Le lieutenant de Jong a soutenu lors du procès qu'il avait été victime de harcèlement, ce qui devait, à son avis, être considéré comme un facteur atténuant. Il a notamment raconté qu'une collègue avait uriné sur le plancher de sa cabine avant qu'il ne décide de quitter le navire amarré à Key West, en Floride.

Après avoir déserté, le lieutenant de Jong s'était rendu à la police militaire dès son retour à Halifax.

Interrogé à l'extérieur du tribunal, il a affirmé qu'il considérait que sa sentence était juste.

«La cour a été plus que juste. Je m'attendais à ce que la punition soit plus grande qu'une sévère réprimande et 5000 $», a affirmé le lieutenant de 43 ans. Un procureur militaire avait réclamé au juge une démotion d'un rang, à celui de sous-lieutenant.

En conférence de presse plus tard dans la journée, le commodore Scott Bishop, commandant de la flotte de la marine Atlantique, a admis qu'il avait entendu parler de l'incident de l'urine après la désertion du lieutenant.
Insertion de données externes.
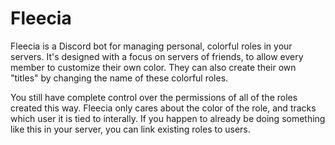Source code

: # Fleecia

Fleecia is a Discord bot for managing personal, colorful roles in your servers.
It's designed with a focus on servers of friends, to allow every member to customize their own color.
They can also create their own "titles" by changing the name of these colorful roles.

You still have complete control over the permissions of all of the roles created this way.
Fleecia only cares about the color of the role, and tracks which user it is tied to interally.
If you happen to already be doing something like this in your server, you can link existing roles to users.
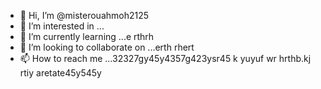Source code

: - 👋 Hi, I’m @misterouahmoh2125
- 👀 I’m interested in ...
- 🌱 I’m currently learning ...e rthrh
- 💞️ I’m looking to collaborate on ...erth rhert 
- 📫 How to reach me ...32327gy45y4357g423ysr45 k yuyuf
wr hrthb.kj rtiy aretate45y545y
<!---tsu rt
misterouahmoh2125/misterouahmoh2125 is a ✨ special ✨ repository because its `README.md` y 5y5y(this file) appears on your GitHub profile.
You can click the Preview link to take a look at your changes.
--->
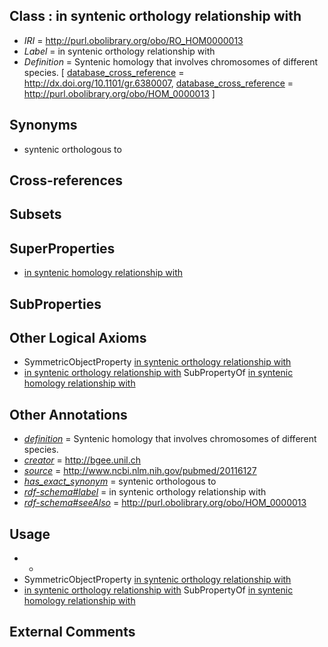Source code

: 
## Class : in syntenic orthology relationship with

 * *IRI* = http://purl.obolibrary.org/obo/RO_HOM0000013
 * *Label* = in syntenic orthology relationship with
 * *Definition* = Syntenic homology that involves chromosomes of different species. [ [database_cross_reference](../../ef/oboInOwl#hasDbXref.md) = http://dx.doi.org/10.1101/gr.6380007, [database_cross_reference](../../ef/oboInOwl#hasDbXref.md) = http://purl.obolibrary.org/obo/HOM_0000013 ]

## Synonyms

 * syntenic orthologous to

## Cross-references


## Subsets


## SuperProperties

 * [in syntenic homology relationship with](../../RO/10/RO_HOM0000010.md)

## SubProperties


## Other Logical Axioms

 * SymmetricObjectProperty [in syntenic orthology relationship with](../../RO/13/RO_HOM0000013.md)
 * [in syntenic orthology relationship with](../../RO/13/RO_HOM0000013.md) SubPropertyOf [in syntenic homology relationship with](../../RO/10/RO_HOM0000010.md)

## Other Annotations

 * *[definition](../../IAO/15/IAO_0000115.md)* = Syntenic homology that involves chromosomes of different species.
 * *[creator](../../or/creator.md)* = http://bgee.unil.ch
 * *[source](../../ce/source.md)* = http://www.ncbi.nlm.nih.gov/pubmed/20116127
 * *[has_exact_synonym](../../ym/oboInOwl#hasExactSynonym.md)* = syntenic orthologous to
 * *[rdf-schema#label](../../el/rdf-schema#label.md)* = in syntenic orthology relationship with
 * *[rdf-schema#seeAlso](../../so/rdf-schema#seeAlso.md)* = http://purl.obolibrary.org/obo/HOM_0000013

## Usage

 * -
 * SymmetricObjectProperty [in syntenic orthology relationship with](../../RO/13/RO_HOM0000013.md)
 * [in syntenic orthology relationship with](../../RO/13/RO_HOM0000013.md) SubPropertyOf [in syntenic homology relationship with](../../RO/10/RO_HOM0000010.md)

## External Comments

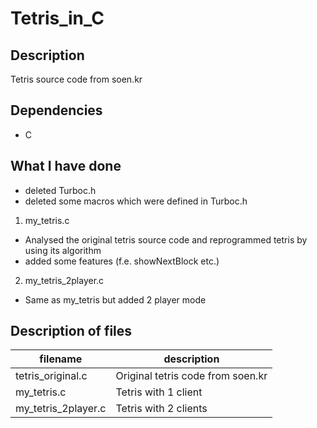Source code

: # Tetris_in_C

## Description

Tetris source code from soen.kr

## Dependencies

- C

## What I have done

- deleted Turboc.h
- deleted some macros which were defined in Turboc.h

1. my_tetris.c

- Analysed the original tetris source code and reprogrammed tetris by using its algorithm
- added some features (f.e. showNextBlock etc.)

2. my_tetris_2player.c

- Same as my_tetris but added 2 player mode

## Description of files

| filename | description |
| --- | --- |
| tetris_original.c | Original tetris code from soen.kr |
| my_tetris.c | Tetris with 1 client |
| my_tetris_2player.c | Tetris with 2 clients |
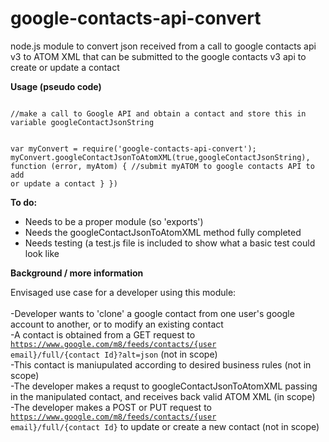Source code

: # google-contacts-api-convert
node.js module to convert json received from a call to google contacts api v3 to ATOM XML that can be submitted to the google contacts v3 api to create or update a contact

<b>Usage (pseudo code)</b>

<code>
//make a call to Google API and obtain a contact and store this in variable googleContactJsonString

var myConvert = require('google-contacts-api-convert');
myConvert.googleContactJsonToAtomXML(true,googleContactJsonString), function (error, myAtom) {
  //submit myATOM to google contacts API to add or update a contact
  }
})
</code>

<b>To do:</b>

<ul><li>Needs to be a proper module (so 'exports')</li>
<li>Needs the googleContactJsonToAtomXML method fully completed</li>
<li>Needs testing (a test.js file is included to show what a basic test could look like</li>
</ul>

<b>Background / more information</b>

Envisaged use case for a developer using this module:<br><br>
-Developer wants to 'clone' a google contact from one user's google account to another, or to modify an existing contact<br>
-A contact is obtained from a GET request to <code>https://www.google.com/m8/feeds/contacts/{user email}/full/{contact Id}?alt=json</code> (not in scope)<br>
-This contact is maniupulated according to desired business rules (not in scope)<br>
-The developer makes a requst to googleContactJsonToAtomXML passing in the manipulated contact, and receives back valid ATOM XML (in scope)<br>
-The developer makes a POST or PUT request to <code>https://www.google.com/m8/feeds/contacts/{user email}/full/{contact Id}</code> to update or create a new contact (not in scope)
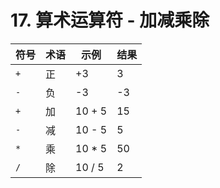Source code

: # 17. 算术运算符 - 加减乘除

| 符号 | 术语 | 示例 | 结果 |
| --- | --- | --- | --- |
| `+` | 正 | +3 | 3 |
| `-` | 负 | -3 | -3 |
| `+` | 加 | 10 + 5 | 15 |
| `-` | 减 | 10 - 5 | 5 |
| `*` | 乘 | 10 * 5 | 50 |
| `/` | 除 | 10 / 5 | 2 |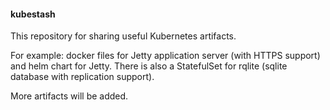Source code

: #### kubestash
This repository for sharing useful Kubernetes artifacts.

For example: docker files for Jetty application server (with HTTPS support) and helm chart for Jetty. There is also a StatefulSet for rqlite (sqlite database with replication support).

More artifacts will be added.

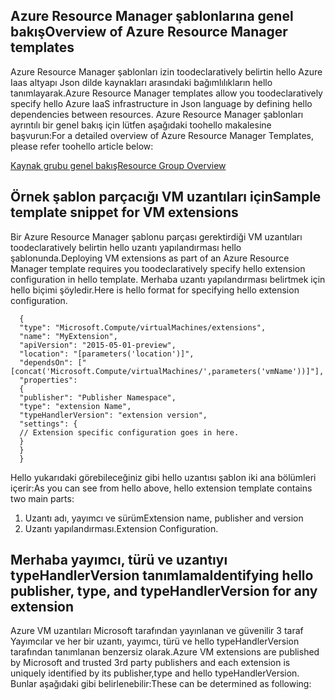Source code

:## <a name="overview-of-azure-resource-manager-templates"></a><span data-ttu-id="64f0e-101">Azure Resource Manager şablonlarına genel bakış</span><span class="sxs-lookup"><span data-stu-id="64f0e-101">Overview of Azure Resource Manager templates</span></span>
<span data-ttu-id="64f0e-102">Azure Resource Manager şablonları izin toodeclaratively belirtin hello Azure Iaas altyapı Json dilde kaynakları arasındaki bağımlılıkların hello tanımlayarak.</span><span class="sxs-lookup"><span data-stu-id="64f0e-102">Azure Resource Manager templates allow you toodeclaratively specify hello Azure IaaS infrastructure in Json language by defining hello dependencies between resources.</span></span> <span data-ttu-id="64f0e-103">Azure Resource Manager şablonları ayrıntılı bir genel bakış için lütfen aşağıdaki toohello makalesine başvurun:</span><span class="sxs-lookup"><span data-stu-id="64f0e-103">For a detailed overview of Azure Resource Manager Templates, please refer toohello article below:</span></span>

[<span data-ttu-id="64f0e-104">Kaynak grubu genel bakış</span><span class="sxs-lookup"><span data-stu-id="64f0e-104">Resource Group Overview</span></span>](../articles/azure-resource-manager/resource-group-overview.md)

## <a name="sample-template-snippet-for-vm-extensions"></a><span data-ttu-id="64f0e-105">Örnek şablon parçacığı VM uzantıları için</span><span class="sxs-lookup"><span data-stu-id="64f0e-105">Sample template snippet for VM extensions</span></span>
<span data-ttu-id="64f0e-106">Bir Azure Resource Manager şablonu parçası gerektirdiği VM uzantıları toodeclaratively belirtin hello uzantı yapılandırması hello şablonunda.</span><span class="sxs-lookup"><span data-stu-id="64f0e-106">Deploying VM extensions as part of an Azure Resource Manager template requires you toodeclaratively specify hello extension configuration in hello template.</span></span>
<span data-ttu-id="64f0e-107">Merhaba uzantı yapılandırması belirtmek için hello biçimi şöyledir.</span><span class="sxs-lookup"><span data-stu-id="64f0e-107">Here is hello format for specifying hello extension configuration.</span></span>

      {
      "type": "Microsoft.Compute/virtualMachines/extensions",
      "name": "MyExtension",
      "apiVersion": "2015-05-01-preview",
      "location": "[parameters('location')]",
      "dependsOn": ["[concat('Microsoft.Compute/virtualMachines/',parameters('vmName'))]"],
      "properties":
      {
      "publisher": "Publisher Namespace",
      "type": "extension Name",
      "typeHandlerVersion": "extension version",
      "settings": {
      // Extension specific configuration goes in here.
      }
      }
      }

<span data-ttu-id="64f0e-108">Hello yukarıdaki görebileceğiniz gibi hello uzantısı şablon iki ana bölümleri içerir:</span><span class="sxs-lookup"><span data-stu-id="64f0e-108">As you can see from hello above, hello extension template contains two main parts:</span></span>

1. <span data-ttu-id="64f0e-109">Uzantı adı, yayımcı ve sürüm</span><span class="sxs-lookup"><span data-stu-id="64f0e-109">Extension name, publisher and version</span></span>
2. <span data-ttu-id="64f0e-110">Uzantı yapılandırması.</span><span class="sxs-lookup"><span data-stu-id="64f0e-110">Extension Configuration.</span></span>

## <a name="identifying-hello-publisher-type-and-typehandlerversion-for-any-extension"></a><span data-ttu-id="64f0e-111">Merhaba yayımcı, türü ve uzantıyı typeHandlerVersion tanımlama</span><span class="sxs-lookup"><span data-stu-id="64f0e-111">Identifying hello publisher, type, and typeHandlerVersion for any extension</span></span>
<span data-ttu-id="64f0e-112">Azure VM uzantıları Microsoft tarafından yayınlanan ve güvenilir 3 taraf Yayımcılar ve her bir uzantı, yayımcı, türü ve hello typeHandlerVersion tarafından tanımlanan benzersiz olarak.</span><span class="sxs-lookup"><span data-stu-id="64f0e-112">Azure VM extensions are published by Microsoft and trusted 3rd party publishers and each extension is uniquely identified by its publisher,type and hello typeHandlerVersion.</span></span> <span data-ttu-id="64f0e-113">Bunlar aşağıdaki gibi belirlenebilir:</span><span class="sxs-lookup"><span data-stu-id="64f0e-113">These can be determined as following:</span></span>  


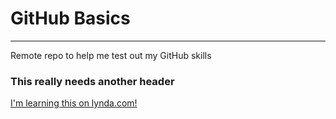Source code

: # GitHub Basics
-----------------
Remote repo to help me test out my GitHub skills

### This really needs another header

[I'm learning this on lynda.com!](http://www.lynda.com)
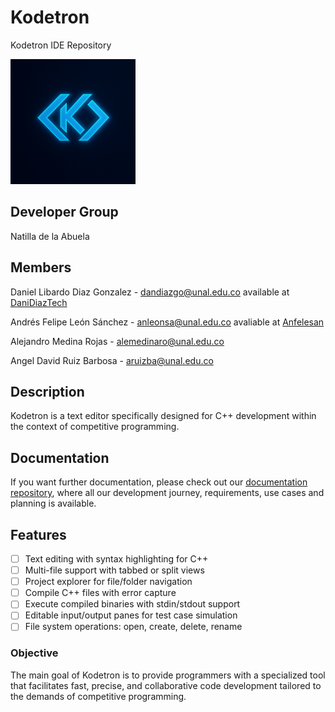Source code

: # Kodetron
Kodetron IDE Repository

<img src="assets/Logo.png" width="200">

## Developer Group
Natilla de la Abuela

## Members
Daniel Libardo Diaz Gonzalez - dandiazgo@unal.edu.co available at [DaniDiazTech](https://danidiaztech.com/)

Andrés Felipe León Sánchez - anleonsa@unal.edu.co avaliable at [Anfelesan](https://anfelesan.netlify.app/)

Alejandro Medina Rojas - alemedinaro@unal.edu.co

Angel David Ruiz Barbosa - aruizba@unal.edu.co

## Description
Kodetron is a text editor specifically designed for C++ development within the context of competitive programming.

## Documentation

If you want further documentation, please check out our [documentation repository](https://github.com/Kodetron/Documentation/tree/main), where all our development journey, requirements, use cases and planning is available.

## Features
- [ ] Text editing with syntax highlighting for C++
- [ ] Multi-file support with tabbed or split views
- [ ] Project explorer for file/folder navigation
- [ ] Compile C++ files with error capture
- [ ] Execute compiled binaries with stdin/stdout support
- [ ] Editable input/output panes for test case simulation
- [ ] File system operations: open, create, delete, rename

### Objective
The main goal of Kodetron is to provide programmers with a specialized tool that facilitates fast, precise, and collaborative code development tailored to the demands of competitive programming.

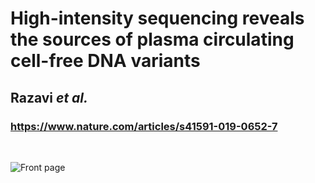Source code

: # High-intensity sequencing reveals the sources of plasma circulating cell-free DNA variants
## Razavi *et al.*
### https://www.nature.com/articles/s41591-019-0652-7
&nbsp;
&nbsp;
&nbsp;

![Front page](https://github.com/ndbrown6/MSK-GRAIL-TECHVAL/blob/master/ext/techval.png)
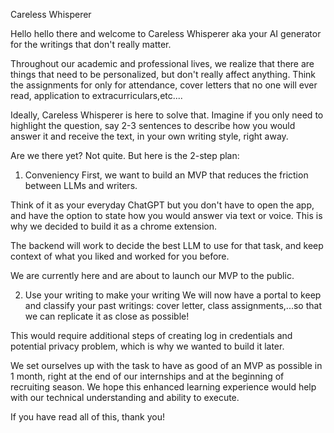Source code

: Careless Whisperer

Hello hello there and welcome to Careless Whisperer aka your AI generator for the writings that don't really matter.

Throughout our academic and professional lives, we realize that there are things that need to be personalized, but don't really affect anything. Think the assignments for only for attendance, cover letters that no one will ever read, application to  extracurriculars,etc....

Ideally, Careless Whisperer is here to solve that. Imagine if you only need to highlight the question, say 2-3 sentences to describe how you would answer it and receive the text, in your own writing style, right away.

Are we there yet? Not quite. But here is the 2-step plan:

1. Conveniency
First, we want to build an MVP that reduces the friction between LLMs and writers.

Think of it as your everyday ChatGPT but you don't have to open the app, and have the option to state how you would answer via text or voice. This is why we decided to build it as a chrome extension.

The backend will work to decide the best LLM to use for that task, and keep context of what you liked and worked for you before.

We are currently here and are about to launch our MVP to the public.

2. Use your writing to make your writing
We will now have a portal to keep and classify your past writings: cover letter, class assignments,...so that we can replicate it as close as possible!

This would require additional steps of creating log in credentials and potential privacy problem, which is why we wanted to build it later.

We set ourselves up with the task to have as good of an MVP as possible in 1 month, right at the end of our internships and at the beginning of recruiting season. We hope this enhanced learning experience would help with our technical understanding and ability to execute.

If you have read all of this, thank you!
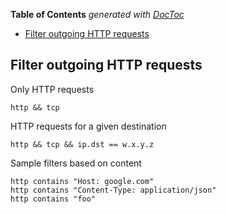 <!-- START doctoc generated TOC please keep comment here to allow auto update -->
<!-- DON'T EDIT THIS SECTION, INSTEAD RE-RUN doctoc TO UPDATE -->
**Table of Contents**  *generated with [DocToc](https://github.com/thlorenz/doctoc)*

- [Filter outgoing HTTP requests](#filter-outgoing-http-requests)

<!-- END doctoc generated TOC please keep comment here to allow auto update -->

## Filter outgoing HTTP requests

Only HTTP requests

    http && tcp

HTTP requests for a given destination

    http && tcp && ip.dst == w.x.y.z

Sample filters based on content

    http contains "Host: google.com"
    http contains "Content-Type: application/json"
    http contains "foo"

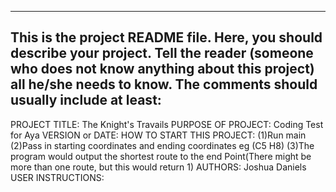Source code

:------------------------------------------------------------------------
This is the project README file. Here, you should describe your project.
Tell the reader (someone who does not know anything about this project)
all he/she needs to know. The comments should usually include at least:
------------------------------------------------------------------------

PROJECT TITLE: The Knight's Travails
PURPOSE OF PROJECT: Coding Test for Aya
VERSION or DATE:
HOW TO START THIS PROJECT:
(1)Run main
(2)Pass in starting coordinates and ending coordinates eg (C5 H8)
(3)The program would output the shortest route to the end Point(There might be more than one route, but this would return 1)
AUTHORS:
Joshua Daniels
USER INSTRUCTIONS:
Il a soutenu que les mesures nécessaires avaient été prises contre l'officier accusé mais a refusé de donner des détails. Il a confirmé que la femme est toujours dans la marine.

«Nous avions un protocole et il a été suivi», a-t-il dit.

Maintenant que le procès est terminé, la marine peut enfin enquêter sur les allégations de harcèlement de M. de Jong.

«Une enquête officielle se penchera sur l'ensemble du dossier pour aller au fond des allégations du lieutenent de Jong, et nous verrons à partir de là», a affirmé le commandant.